─── Data supplied ───

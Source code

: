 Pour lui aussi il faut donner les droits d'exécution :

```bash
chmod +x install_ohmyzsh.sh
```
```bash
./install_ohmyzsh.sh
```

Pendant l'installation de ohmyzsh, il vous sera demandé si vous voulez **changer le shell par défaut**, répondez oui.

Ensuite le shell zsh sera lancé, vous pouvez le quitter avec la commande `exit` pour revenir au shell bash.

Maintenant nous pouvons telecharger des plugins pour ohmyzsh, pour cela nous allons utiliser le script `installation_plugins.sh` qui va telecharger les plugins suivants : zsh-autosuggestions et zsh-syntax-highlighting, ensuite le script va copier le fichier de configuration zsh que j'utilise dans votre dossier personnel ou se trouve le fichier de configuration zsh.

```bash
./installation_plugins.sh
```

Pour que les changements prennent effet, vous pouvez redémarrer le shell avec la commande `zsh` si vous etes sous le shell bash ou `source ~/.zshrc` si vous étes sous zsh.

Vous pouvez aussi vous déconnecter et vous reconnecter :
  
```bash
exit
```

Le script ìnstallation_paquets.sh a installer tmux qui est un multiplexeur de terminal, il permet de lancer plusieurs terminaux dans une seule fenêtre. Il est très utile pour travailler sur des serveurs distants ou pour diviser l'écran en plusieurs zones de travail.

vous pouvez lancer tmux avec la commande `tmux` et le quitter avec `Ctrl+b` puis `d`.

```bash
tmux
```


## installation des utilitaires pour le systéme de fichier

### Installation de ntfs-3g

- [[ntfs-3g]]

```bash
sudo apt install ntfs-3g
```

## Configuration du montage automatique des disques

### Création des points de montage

───

__What you should do__. Output all of the listing exactly as written.

__Response below__.
Source code

: Pour lui aussi il faut donner les droits d'exécution :

```bash
chmod +x install_ohmyzsh.sh
```
```bash
./install_ohmyzsh.sh
```

Pendant l'installation de ohmyzsh, il vous sera demandé si vous voulez **changer le shell par défaut**, répondez oui.

Ensuite le shell zsh sera lancé, vous pouvez le quitter avec la commande `exit` pour revenir au shell bash.

Maintenant nous pouvons telecharger des plugins pour ohmyzsh, pour cela nous allons utiliser le script `installation_plugins.sh` qui va telecharger les plugins suivants : zsh-autosuggestions et zsh-syntax-highlighting, ensuite le script va copier le fichier de configuration zsh que j'utilise dans votre dossier personnel ou se trouve le fichier de configuration zsh.

```bash
./installation_plugins.sh
```

Pour que les changements prennent effet, vous pouvez redémarrer le shell avec la commande `zsh` si vous etes sous le shell bash ou `source ~/.zshrc` si vous étes sous zsh.

Vous pouvez aussi vous déconnecter et vous reconnecter :
  
```bash
exit
```

Le script ìnstallation_paquets.sh a installer tmux qui est un multiplexeur de terminal, il permet de lancer plusieurs terminaux dans une seule fenêtre. Il est très utile pour travailler sur des serveurs distants ou pour diviser l'écran en plusieurs zones de travail.

vous pouvez lancer tmux avec la commande `tmux` et le quitter avec `Ctrl+b` puis `d`.

```bash
tmux
```


## installation des utilitaires pour le systéme de fichier

### Installation de ntfs-3g

- [[ntfs-3g]]

```bash
sudo apt install ntfs-3g
```

## Configuration du montage automatique des disques

### Création des points de montage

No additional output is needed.